Yiftach Frenkel: Noam Haham, Yishai Shperber, Christopher Bell, Yanwu Xie, Zhuoyu Chen, Yasuyuki Hikita, Harold Y. Hwang and Beena Kalisky; Applied Materials & Interfaces, 04/25/16.

Additional Authors: Noam Haham, Yishai Shperber, Christopher Bell, Yanwu Xie, Zhuoyu Chen, Yasuyuki Hikita, Harold Y. Hwang and Beena Kalisky


Abstract Image

Oxide interfaces, including the LaAlO3/SrTiO3 interface, have been a subject of intense interest for over a decade due to their rich physics and potential as low-dimensional nanoelectronic systems. The field has reached the stage where efforts are invested in developing devices. It is critical now to understand the functionalities and limitations of such devices. Recent scanning probe measurements of the LaAlO3/SrTiO3 interface have revealed locally enhanced current flow and accumulation of charge along channels related to SrTiO3 structural domains. These observations raised a key question regarding the role these modulations play in the macroscopic properties of devices. Here we show that the microscopic picture, mapped by scanning superconducting quantum interference device, accounts for a substantial part of the macroscopically measured transport anisotropy. We compared local flux data with transport values, measured simultaneously, over various SrTiO3 domain configurations.

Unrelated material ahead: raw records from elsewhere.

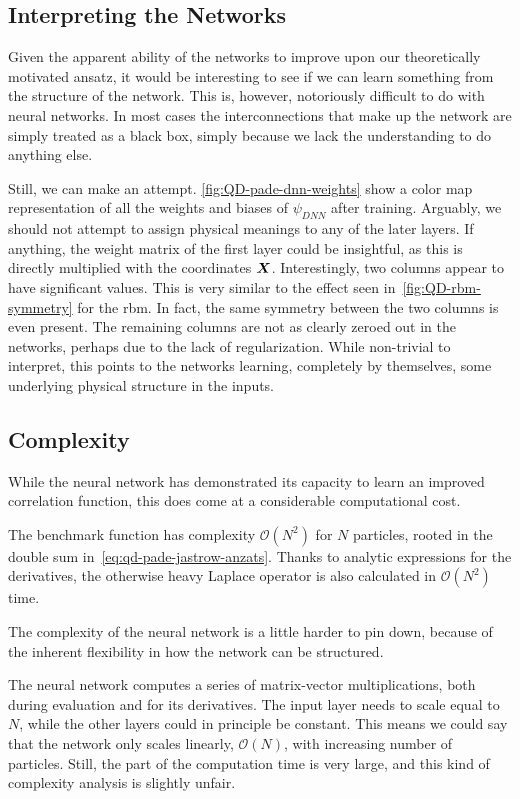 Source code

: \documentclass[Thesis.tex]{subfiles}
\begin{document}
\subsection{Interpreting the Networks}

Given the apparent ability of the networks to improve upon our theoretically
motivated ansatz, it would be interesting to see if we can learn something from
the structure of the network. This is, however, notoriously difficult to do with
neural networks. In most cases the interconnections that make up the network are
simply treated as a black box, simply because we lack the understanding to do
anything else.

Still, we can make an attempt. \cref{fig:QD-pade-dnn-weights} show a color map
representation of all the weights and biases of $\psi_{DNN}$ after training.
Arguably, we should not attempt to assign physical meanings to any of the later
layers. If anything, the weight matrix of the first layer could be insightful,
as this is directly multiplied with the coordinates $\bm{X}$. Interestingly,
two columns appear to have significant values. This is very similar to the
effect seen in~\cref{fig:QD-rbm-symmetry} for the \gls{rbm}. In fact, the same
symmetry between the two columns is even present. The remaining columns are not
as clearly zeroed out in the networks, perhaps due to the lack of
regularization. While non-trivial to interpret, this points to the networks
learning, completely by themselves, some underlying physical structure in the
inputs.



\subsection{Complexity}

While the neural network has demonstrated its capacity to learn an improved
correlation function, this does come at a considerable computational cost.

The benchmark function has complexity $\mathcal{O}(N^2)$ for $N$ particles,
rooted in the double sum in~\cref{eq:qd-pade-jastrow-anzats}. Thanks to
analytic expressions for the derivatives, the otherwise heavy Laplace operator
is also calculated in $\mathcal{O}(N^2)$ time.

The complexity of the neural network is a little harder to pin down, because of
the inherent flexibility in how the network can be structured.

The neural network computes a series of matrix-vector multiplications, both during
evaluation and for its derivatives. The input layer needs to scale equal to $N$,
while the other layers could in principle be constant. This means we could say
that the network only scales linearly, $\mathcal{O}(N)$, with increasing number
of particles. Still, the  part of the computation time is very
large, and this kind of complexity analysis is slightly unfair.
\end{document}
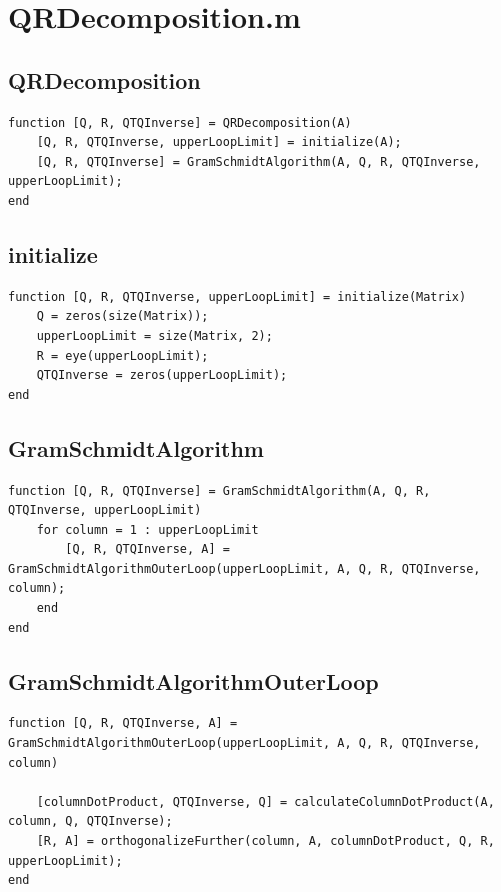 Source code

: \section{QRDecomposition.m}
\subsection{QRDecomposition}
\begin{simplechar}
\begin{lstlisting}
function [Q, R, QTQInverse] = QRDecomposition(A)
    [Q, R, QTQInverse, upperLoopLimit] = initialize(A);
    [Q, R, QTQInverse] = GramSchmidtAlgorithm(A, Q, R, QTQInverse, upperLoopLimit);
end
\end{lstlisting}
\end{simplechar}

\subsection{initialize}
\begin{simplechar}
\begin{lstlisting}
function [Q, R, QTQInverse, upperLoopLimit] = initialize(Matrix)
    Q = zeros(size(Matrix));
    upperLoopLimit = size(Matrix, 2);
    R = eye(upperLoopLimit);
    QTQInverse = zeros(upperLoopLimit);
end
\end{lstlisting}
\end{simplechar}

\subsection{GramSchmidtAlgorithm}
\begin{simplechar}
\begin{lstlisting}
function [Q, R, QTQInverse] = GramSchmidtAlgorithm(A, Q, R, QTQInverse, upperLoopLimit)
    for column = 1 : upperLoopLimit
        [Q, R, QTQInverse, A] = GramSchmidtAlgorithmOuterLoop(upperLoopLimit, A, Q, R, QTQInverse, column);
    end
end
\end{lstlisting}
\end{simplechar}

\subsection{GramSchmidtAlgorithmOuterLoop}
\begin{simplechar}
\begin{lstlisting}
function [Q, R, QTQInverse, A] = GramSchmidtAlgorithmOuterLoop(upperLoopLimit, A, Q, R, QTQInverse, column)

    [columnDotProduct, QTQInverse, Q] = calculateColumnDotProduct(A, column, Q, QTQInverse);
    [R, A] = orthogonalizeFurther(column, A, columnDotProduct, Q, R, upperLoopLimit);
end
\end{lstlisting}
\end{simplechar}

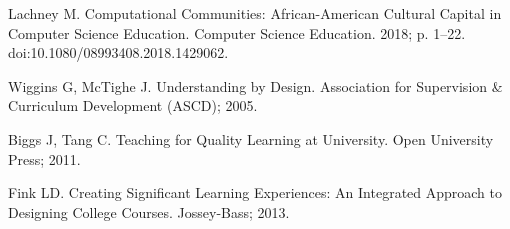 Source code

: \documentclass[10pt,letterpaper]{article}
\begin{document}
\begin{thebibliography}{10}
Lachney M.
\newblock Computational Communities: {African-American} Cultural Capital in
  Computer Science Education.
\newblock Computer Science Education. 2018; p. 1--22.
\newblock doi:{10.1080/08993408.2018.1429062}.

Wiggins G, McTighe J.
\newblock Understanding by Design.
\newblock Association for Supervision \& Curriculum Development ({ASCD}); 2005.

Biggs J, Tang C.
\newblock Teaching for Quality Learning at University.
\newblock Open University Press; 2011.

Fink LD.
\newblock Creating Significant Learning Experiences: An Integrated Approach to
  Designing College Courses.
\newblock Jossey-Bass; 2013.

\end{thebibliography}
\end{document}
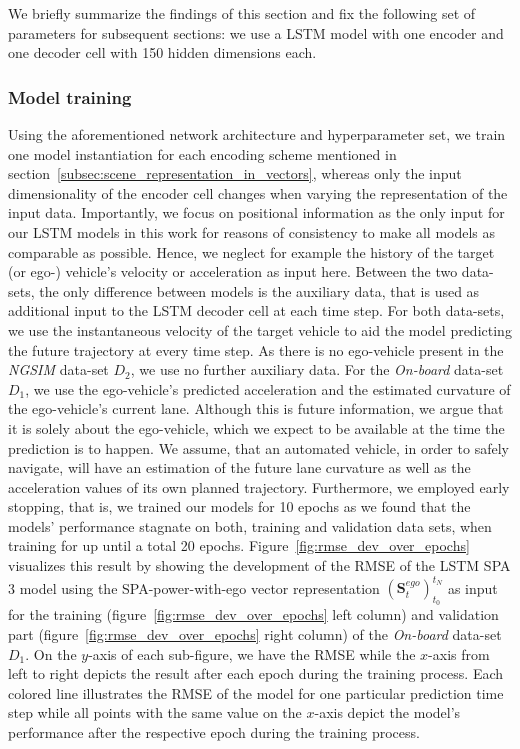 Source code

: We briefly summarize the findings of this section and fix the following set of parameters for subsequent sections: we use a \ac{LSTM} model with one encoder and one decoder cell with \num{150} hidden dimensions each.

\subsubsection{Model training}%
\label{ssubsec:model_training_lstms}

Using the aforementioned network architecture and hyperparameter set, we train one model instantiation for each encoding scheme mentioned in section~\ref{subsec:scene_representation_in_vectors}, whereas only the input dimensionality of the encoder cell changes when varying the representation of the input data.
Importantly, we focus on positional information as the only input for our \ac{LSTM} models in this work for reasons of consistency to make all models as comparable as possible.
Hence, we neglect for example the history of the target (or ego-) vehicle's velocity or acceleration as input here.
Between the two data-sets, the only difference between models is the auxiliary data, that is used as additional input to the \ac{LSTM} decoder cell at each time step.
For both data-sets, we use the instantaneous velocity of the target vehicle to aid the model predicting the future trajectory at every time step.
As there is no ego-vehicle present in the \emph{\ac{NGSIM}} data-set $D_2$, we use no further auxiliary data.
For the \emph{On-board} data-set $D_1$, we use the ego-vehicle's predicted acceleration and the estimated curvature of the ego-vehicle's current lane.
Although this is future information, we argue that it is solely about the ego-vehicle, which we expect to be available at the time the prediction is to happen.
We assume, that an automated vehicle, in order to safely navigate, will have an estimation of the future lane curvature as well as the acceleration values of its own planned trajectory.
Furthermore, we employed early stopping, that is, we trained our models for \num{10} epochs as we found that the models' performance stagnate on both, training and validation data sets, when training for up until a total \num{20} epochs.
Figure~\ref{fig:rmse_dev_over_epochs} visualizes this result by showing the development of the \ac{RMSE} of the \ac{LSTM} \acs{SPA} \num{3} model using the \ac{SPA}-power-with-ego vector representation $(\mathbf{S}_{t}^{ego})_{t_0}^{t_N}$ as input for the training (figure~\ref{fig:rmse_dev_over_epochs} left column) and validation part (figure~\ref{fig:rmse_dev_over_epochs} right column) of the \emph{On-board} data-set $D_1$.
On the $y$-axis of each sub-figure, we have the \ac{RMSE} while the $x$-axis from left to right depicts the result after each epoch during the training process.
Each colored line illustrates the \ac{RMSE} of the model for one particular prediction time step while all points with the same value on the $x$-axis depict the model's performance after the respective epoch during the training process.


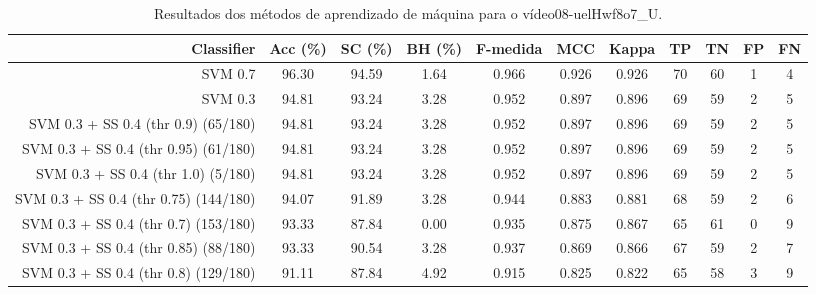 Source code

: \begin{table}[!htb]
\centering
\caption{Resultados dos métodos de aprendizado de máquina para o vídeo08-uelHwf8o7_U.}
\label{tab:08-uelHwf8o7_U}
\begin{tabular}{r|c|c|c|c|c|c|c|c|c|c}
\hline\hline
Classifier & Acc (\%) & SC (\%) & BH (\%) & F-medida & MCC & Kappa & TP & TN & FP & FN \\ \hline
SVM 0.7 & 96.30 & 94.59 & 1.64 & 0.966 & 0.926 & 0.926 & 70 & 60 & 1 & 4 \\ 
SVM 0.3 & 94.81 & 93.24 & 3.28 & 0.952 & 0.897 & 0.896 & 69 & 59 & 2 & 5 \\ 
SVM 0.3 + SS 0.4 (thr 0.9) (65/180) & 94.81 & 93.24 & 3.28 & 0.952 & 0.897 & 0.896 & 69 & 59 & 2 & 5 \\ 
SVM 0.3 + SS 0.4 (thr 0.95) (61/180) & 94.81 & 93.24 & 3.28 & 0.952 & 0.897 & 0.896 & 69 & 59 & 2 & 5 \\ 
SVM 0.3 + SS 0.4 (thr 1.0) (5/180) & 94.81 & 93.24 & 3.28 & 0.952 & 0.897 & 0.896 & 69 & 59 & 2 & 5 \\ 
SVM 0.3 + SS 0.4 (thr 0.75) (144/180) & 94.07 & 91.89 & 3.28 & 0.944 & 0.883 & 0.881 & 68 & 59 & 2 & 6 \\ 
SVM 0.3 + SS 0.4 (thr 0.7) (153/180) & 93.33 & 87.84 & 0.00 & 0.935 & 0.875 & 0.867 & 65 & 61 & 0 & 9 \\ 
SVM 0.3 + SS 0.4 (thr 0.85) (88/180) & 93.33 & 90.54 & 3.28 & 0.937 & 0.869 & 0.866 & 67 & 59 & 2 & 7 \\ 
SVM 0.3 + SS 0.4 (thr 0.8) (129/180) & 91.11 & 87.84 & 4.92 & 0.915 & 0.825 & 0.822 & 65 & 58 & 3 & 9 \\ 
\hline\hline
\end{tabular}
\end{table}
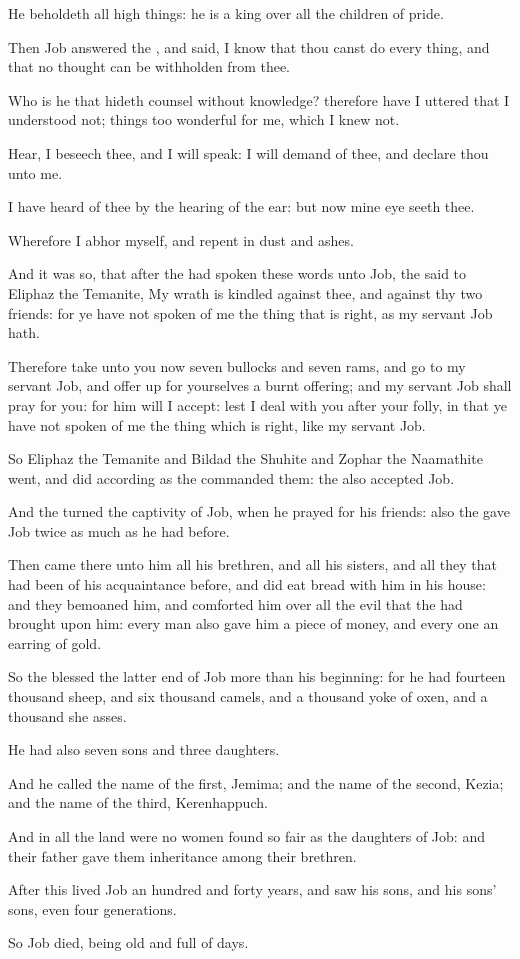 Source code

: \Verse He beholdeth all high things: he is a king over all the children of pride.


\Chapter
\Verse Then Job answered the \LORD, and said, \Verse I know that thou canst do every thing, and that no thought can be withholden from thee.

\Verse Who is he that hideth counsel without knowledge? therefore have I uttered that I understood not; things too wonderful for me, which I knew not.

\Verse Hear, I beseech thee, and I will speak: I will demand of thee, and declare thou unto me.

\Verse I have heard of thee by the hearing of the ear: but now mine eye seeth thee.

\Verse Wherefore I abhor myself, and repent in dust and ashes.

\Verse And it was so, that after the \LORD had spoken these words unto Job, the \LORD said to Eliphaz the Temanite, My wrath is kindled against thee, and against thy two friends: for ye have not spoken of me the thing that is right, as my servant Job hath.

\Verse Therefore take unto you now seven bullocks and seven rams, and go to my servant Job, and offer up for yourselves a burnt offering; and my servant Job shall pray for you: for him will I accept: lest I deal with you after your folly, in that ye have not spoken of me the thing which is right, like my servant Job.

\Verse So Eliphaz the Temanite and Bildad the Shuhite and Zophar the Naamathite went, and did according as the \LORD commanded them: the \LORD also accepted Job.

\Verse And the \LORD turned the captivity of Job, when he prayed for his friends: also the \LORD gave Job twice as much as he had before.

\Verse Then came there unto him all his brethren, and all his sisters, and all they that had been of his acquaintance before, and did eat bread with him in his house: and they bemoaned him, and comforted him over all the evil that the \LORD had brought upon him: every man also gave him a piece of money, and every one an earring of gold.

\Verse So the \LORD blessed the latter end of Job more than his beginning: for he had fourteen thousand sheep, and six thousand camels, and a thousand yoke of oxen, and a thousand she asses.

\Verse He had also seven sons and three daughters.

\Verse And he called the name of the first, Jemima; and the name of the second, Kezia; and the name of the third, Kerenhappuch.

\Verse And in all the land were no women found so fair as the daughters of Job: and their father gave them inheritance among their brethren.

\Verse After this lived Job an hundred and forty years, and saw his sons, and his sons' sons, even four generations.

\Verse So Job died, being old and full of days.

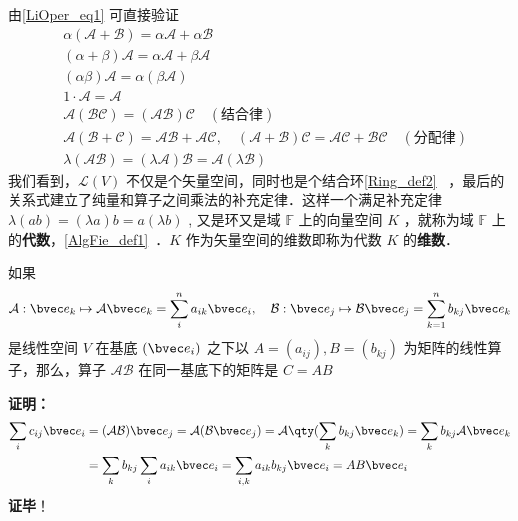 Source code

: 由\autoref{LiOper_eq1} 可直接验证
\begin{equation}
\begin{aligned}
&\alpha(\mathcal{A+B})=\alpha\mathcal{A}+\alpha\mathcal{B}\\
&(\alpha+\beta)\mathcal{A}=\alpha\mathcal{A}+\beta\mathcal{A}\\
&(\alpha\beta)\mathcal{A}=\alpha(\beta\mathcal{A})\\
&1\cdot \mathcal{A}=\mathcal A\\
&\mathcal{A}(\mathcal{BC})=(\mathcal{AB})\mathcal C\quad(\text{结合律})\\
&\mathcal A(\mathcal{B+C})=\mathcal{AB+AC},\quad (\mathcal{A+B})\mathcal C=\mathcal{AC+BC}\quad(\text{分配律})\\
&\lambda(\mathcal{AB})=(\lambda\mathcal{A})\mathcal{B}=\mathcal{A}(\lambda \mathcal B)
\end{aligned}
\end{equation}
我们看到，$\mathcal{L}(V)$ 不仅是个矢量空间，同时也是个结合环\autoref{Ring_def2}~ ，最后的关系式建立了纯量和算子之间乘法的补充定律．这样一个满足补充定律 $\lambda(ab)=(\lambda a)b=a(\lambda b)$ , 又是环又是域 $\mathbb{F}$ 上的向量空间 $K$ ，就称为域 $\mathbb{F}$ 上的\textbf{代数}，\autoref{AlgFie_def1}~．$K$ 作为矢量空间的维数即称为代数 $K$ 的\textbf{维数}．

\begin{theorem}{}\label{LiOper_the1}
如果
\begin{equation}\label{LiOper_eq2}
\mathcal{A}:\bvec e_k\mapsto \mathcal{A}\bvec e_k=\sum_i^{n}a_{ik}\bvec e_i,\quad \mathcal{B}:\bvec e_j\mapsto  \mathcal{B}\bvec e_j=\sum_{k=1}^n b_{kj}\bvec e_k
\end{equation}
是线性空间 $V$ 在基底 $(\bvec e_i)$ 之下以 $A=(a_{ij}), B=(b_{kj})$ 为矩阵的线性算子，那么，算子 $\mathcal{AB}$ 在同一基底下的矩阵是 $C=AB$
\end{theorem}
\textbf{证明：}
\begin{equation}
\begin{aligned}
\sum_i c_{ij}\bvec e_i&=(\mathcal{AB})\bvec e_j=\mathcal{A}(\mathcal{B}\bvec e_j)=\mathcal{A}\qty(\sum_k b_{kj}\bvec e_k)=\sum_k b_{kj}\mathcal{A}\bvec e_k\\
&=\sum_k b_{kj}\sum_i a_{ik}\bvec e_i=\sum_{i,k}a_{ik}b_{kj}\bvec e_i=AB\bvec e_i
\end{aligned}
\end{equation}
\textbf{证毕}！
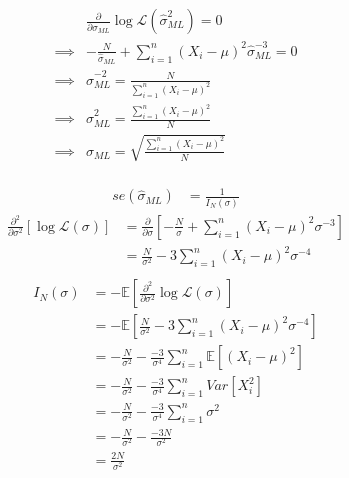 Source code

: \documentclass{article}
\newcommand{\E}{\mathbb{E}}
\renewcommand{\L}{\mathcal{L}}
\begin{document}
\begin{align*}
             & \frac{\partial}{\partial \hat \sigma_{ML}} \log \L(\hat \sigma_{ML}^2) = 0                    \\
    \implies & - \frac{N}{\hat \sigma_{ML}} +\sum_{i=1}^n \left(X_i - \mu\right)^2 \hat \sigma_{ML}^{-3} = 0 \\
    \implies & \hat \sigma_{ML}^{-2} = \frac{N}{\sum_{i=1}^n \left(X_i - \mu\right)^2}                       \\
    \implies & \hat \sigma_{ML}^{2} = \frac{\sum_{i=1}^n \left(X_i - \mu\right)^2}{N}                        \\
    \implies & \hat \sigma_{ML} = \sqrt{\frac{\sum_{i=1}^n \left(X_i - \mu\right)^2}{N}}                     \\
\end{align*}

\begin{align*}
    se (\hat \sigma_{ML}) & = \frac{1}{I_N (\sigma)}
\end{align*}
\begin{align*}
    \frac{\partial^2}{\partial \sigma^2} \left[ \log \L (\sigma) \right]
     & = \frac{\partial}{\partial \sigma} \left[ - \frac{N}{\sigma} +\sum_{i=1}^n \left(X_i - \mu\right)^2 \sigma^{-3} \right] \\
     & =  \frac{N}{\sigma^2} -3 \sum_{i=1}^n \left(X_i - \mu\right)^2 \sigma^{-4}                                              \\
\end{align*}
\begin{align*}
    I_N(\sigma)
     & = - \E \left[ \frac{\partial^2}{\partial \sigma^2} \log \L (\sigma) \right]                            \\
     & = - \E \left[ \frac{N}{\sigma^2} -3 \sum_{i=1}^n \left(X_i - \mu\right)^2 \sigma^{-4} \right]          \\
     & = - \frac{N}{\sigma^2} - \frac{-3}{\sigma^{4}} \sum_{i=1}^n \E \left[ \left(X_i - \mu\right)^2 \right] \\
     & = - \frac{N}{\sigma^2} - \frac{-3}{\sigma^{4}} \sum_{i=1}^n Var \left[ X_i ^2 \right]                  \\
     & = - \frac{N}{\sigma^2} - \frac{-3}{\sigma^{4}} \sum_{i=1}^n \sigma^2                                   \\
     & = - \frac{N}{\sigma^2} - \frac{-3N}{\sigma^{2}}                                                        \\
     & = \frac{2N}{\sigma^{2}}                                                                                \\
\end{align*}
\end{document}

We show a clear relation between maps of local current density over specific domain configurations and the measured anisotropy for the same device. The domains divert the direction of current flow, resulting in a direction-dependent resistance. We also show that the modulation can be significant and that in some cases up to 95% of the current is modulated over the channels. The orientation and distribution of the SrTiO3 structural domains change between different cooldowns of the same device or when electric fields are applied, affecting the device behavior. Our results, highlight the importance of substrate physics, and in particular, the role of structural domains, in controlling electronic properties of LaAlO3/SrTiO3 devices. Furthermore, these results point to new research directions, exploiting the STO domains’ ability to divert or even carry current.